Designing a Hybrid Digital / Analog Quantum Physics Emulator as Open Hardware

TL;DR

This paper proposes a hybrid digital-analog quantum emulator design that encodes quantum states into classical signals, aiming to emulate up to 20 qubits with practical hardware, addressing scalability and measurement challenges.

Contribution

It introduces a novel encoding scheme for quantum information into classical signals, enabling scalable hybrid quantum emulation with fixed hardware components.

Findings

Encoding method scales favorably with qubit number

Feasibility of emulating up to 20 qubits with current hardware

Measurement time does not scale poorly with system complexity

Abstract

One of the most exciting quantum emulation [1] breakthroughs was the first analog signal-based emulation of a universal quantum computer [2]. This yielded a very interesting paper, but no practical use - even for theorists.
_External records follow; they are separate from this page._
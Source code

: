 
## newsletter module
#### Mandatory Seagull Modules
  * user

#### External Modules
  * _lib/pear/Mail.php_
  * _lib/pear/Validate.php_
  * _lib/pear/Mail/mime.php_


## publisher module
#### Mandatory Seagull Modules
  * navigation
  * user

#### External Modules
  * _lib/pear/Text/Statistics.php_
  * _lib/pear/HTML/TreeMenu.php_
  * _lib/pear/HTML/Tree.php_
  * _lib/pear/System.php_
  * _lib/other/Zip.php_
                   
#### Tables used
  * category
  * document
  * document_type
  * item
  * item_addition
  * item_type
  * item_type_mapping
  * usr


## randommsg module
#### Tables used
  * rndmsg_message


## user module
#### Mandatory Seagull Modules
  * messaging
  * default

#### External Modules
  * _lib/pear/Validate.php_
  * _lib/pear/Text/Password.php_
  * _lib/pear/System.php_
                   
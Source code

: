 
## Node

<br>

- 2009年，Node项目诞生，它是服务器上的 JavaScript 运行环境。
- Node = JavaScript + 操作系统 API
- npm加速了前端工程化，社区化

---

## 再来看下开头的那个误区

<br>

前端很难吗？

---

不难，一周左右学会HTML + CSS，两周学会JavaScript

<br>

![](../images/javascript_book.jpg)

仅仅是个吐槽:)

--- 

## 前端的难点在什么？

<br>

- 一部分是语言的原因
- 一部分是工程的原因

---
The reason for this was that a signal duration of the approximate age of the universe (13.77 billion years) could accommodate only about 95 qubits. We propose a new scheme with the following properties: 1) a pair of oscillators or sinusioidal wave sources must be sufficient to emulate n superimposed states with the ability to be identifiably mixed or entangled, 2) the time required to perform a measurement of a state must not scale poorly with the complexity of the state, 3) a fixed set of hardware components must be sufficient to emulate a system of a significant number of qubits, and 4) at least as much must be knowable about an emulated quantum state as is expected to be measurable in a theoretical quantum computing system. We achieve a design whose time complexity scales favourably based on a new method of encoding quantum information into classical signals, but only anticipate the feasibility of encodings of up to 20 qubits with modern electrical hardware.